EXERCISE DIRECTIONS: In the data below, find the line containing "coordinate of a witness.", then set down that line and every later line up to and including the line containing "that returns a", exactly.

DATA EXCERPTS:
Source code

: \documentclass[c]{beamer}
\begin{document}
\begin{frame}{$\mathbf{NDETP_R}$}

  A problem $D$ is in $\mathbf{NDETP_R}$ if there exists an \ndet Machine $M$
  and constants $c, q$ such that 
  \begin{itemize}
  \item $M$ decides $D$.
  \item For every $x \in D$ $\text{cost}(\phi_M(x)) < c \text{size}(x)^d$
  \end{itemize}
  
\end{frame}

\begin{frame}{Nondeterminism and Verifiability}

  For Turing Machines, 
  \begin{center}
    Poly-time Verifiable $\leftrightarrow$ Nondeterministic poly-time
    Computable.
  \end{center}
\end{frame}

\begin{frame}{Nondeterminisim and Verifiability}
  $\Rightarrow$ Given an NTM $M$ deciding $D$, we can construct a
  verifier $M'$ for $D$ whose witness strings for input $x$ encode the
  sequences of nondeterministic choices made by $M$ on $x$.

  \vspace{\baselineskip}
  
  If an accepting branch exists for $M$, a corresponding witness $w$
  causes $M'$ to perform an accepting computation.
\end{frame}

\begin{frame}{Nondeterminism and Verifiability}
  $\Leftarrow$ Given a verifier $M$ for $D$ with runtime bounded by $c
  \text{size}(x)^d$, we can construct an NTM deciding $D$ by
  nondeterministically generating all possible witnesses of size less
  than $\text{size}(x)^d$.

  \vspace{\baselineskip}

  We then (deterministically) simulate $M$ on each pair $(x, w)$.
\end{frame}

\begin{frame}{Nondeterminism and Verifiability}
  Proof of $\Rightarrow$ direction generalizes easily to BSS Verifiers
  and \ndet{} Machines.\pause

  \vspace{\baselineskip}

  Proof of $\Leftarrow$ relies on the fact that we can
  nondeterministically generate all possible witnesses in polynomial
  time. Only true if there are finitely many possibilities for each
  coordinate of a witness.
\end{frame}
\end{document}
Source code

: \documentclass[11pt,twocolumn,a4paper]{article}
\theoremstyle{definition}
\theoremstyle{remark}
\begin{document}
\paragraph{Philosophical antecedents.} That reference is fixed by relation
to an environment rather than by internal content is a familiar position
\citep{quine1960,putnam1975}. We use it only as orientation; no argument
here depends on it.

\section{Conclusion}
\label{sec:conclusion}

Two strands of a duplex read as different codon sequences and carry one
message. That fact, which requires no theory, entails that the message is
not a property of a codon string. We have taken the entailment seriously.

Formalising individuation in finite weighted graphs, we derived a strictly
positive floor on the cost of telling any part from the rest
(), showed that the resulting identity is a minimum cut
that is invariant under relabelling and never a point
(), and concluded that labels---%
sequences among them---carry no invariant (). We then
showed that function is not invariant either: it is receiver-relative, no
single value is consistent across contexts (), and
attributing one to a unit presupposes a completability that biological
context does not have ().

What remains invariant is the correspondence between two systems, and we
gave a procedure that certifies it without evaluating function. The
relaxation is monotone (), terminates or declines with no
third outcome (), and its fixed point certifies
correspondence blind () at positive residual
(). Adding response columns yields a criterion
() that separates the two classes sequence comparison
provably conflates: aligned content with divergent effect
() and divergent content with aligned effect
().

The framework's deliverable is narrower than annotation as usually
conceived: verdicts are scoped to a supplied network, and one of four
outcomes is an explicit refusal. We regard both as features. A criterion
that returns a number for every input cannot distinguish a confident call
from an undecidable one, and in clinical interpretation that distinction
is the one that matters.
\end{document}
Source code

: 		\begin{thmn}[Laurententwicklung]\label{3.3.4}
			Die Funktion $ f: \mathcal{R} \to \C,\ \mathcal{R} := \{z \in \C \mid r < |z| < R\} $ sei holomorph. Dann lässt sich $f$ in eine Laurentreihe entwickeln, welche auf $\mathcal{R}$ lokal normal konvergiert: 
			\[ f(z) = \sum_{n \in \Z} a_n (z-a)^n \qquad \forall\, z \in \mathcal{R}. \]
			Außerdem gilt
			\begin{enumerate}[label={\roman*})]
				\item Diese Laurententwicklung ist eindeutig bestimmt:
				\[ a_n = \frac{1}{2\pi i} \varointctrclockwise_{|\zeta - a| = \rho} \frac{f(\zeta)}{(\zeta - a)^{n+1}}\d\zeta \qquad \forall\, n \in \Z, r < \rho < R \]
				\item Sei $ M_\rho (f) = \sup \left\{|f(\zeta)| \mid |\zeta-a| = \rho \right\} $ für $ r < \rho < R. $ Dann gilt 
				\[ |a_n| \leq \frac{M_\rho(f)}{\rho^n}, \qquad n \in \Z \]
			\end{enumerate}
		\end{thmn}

EXPECTED ANSWER:
  coordinate of a witness.
\end{frame}
\end{document}
Source code

: \documentclass[11pt,twocolumn,a4paper]{article}
\theoremstyle{definition}
\theoremstyle{remark}
\begin{document}
\paragraph{Philosophical antecedents.} That reference is fixed by relation
to an environment rather than by internal content is a familiar position
\citep{quine1960,putnam1975}. We use it only as orientation; no argument
here depends on it.

\section{Conclusion}
\label{sec:conclusion}

Two strands of a duplex read as different codon sequences and carry one
message. That fact, which requires no theory, entails that the message is
not a property of a codon string. We have taken the entailment seriously.

Formalising individuation in finite weighted graphs, we derived a strictly
positive floor on the cost of telling any part from the rest
(), showed that the resulting identity is a minimum cut
that is invariant under relabelling and never a point
(), and concluded that labels---%
sequences among them---carry no invariant (). We then
showed that function is not invariant either: it is receiver-relative, no
single value is consistent across contexts (), and
attributing one to a unit presupposes a completability that biological
context does not have ().

What remains invariant is the correspondence between two systems, and we
gave a procedure that certifies it without evaluating function. The
relaxation is monotone (), terminates or declines with no
third outcome (), and its fixed point certifies
correspondence blind () at positive residual
(). Adding response columns yields a criterion
() that separates the two classes sequence comparison
provably conflates: aligned content with divergent effect
() and divergent content with aligned effect
().

The framework's deliverable is narrower than annotation as usually
conceived: verdicts are scoped to a supplied network, and one of four
outcomes is an explicit refusal. We regard both as features. A criterion
that returns a number for every input cannot distinguish a confident call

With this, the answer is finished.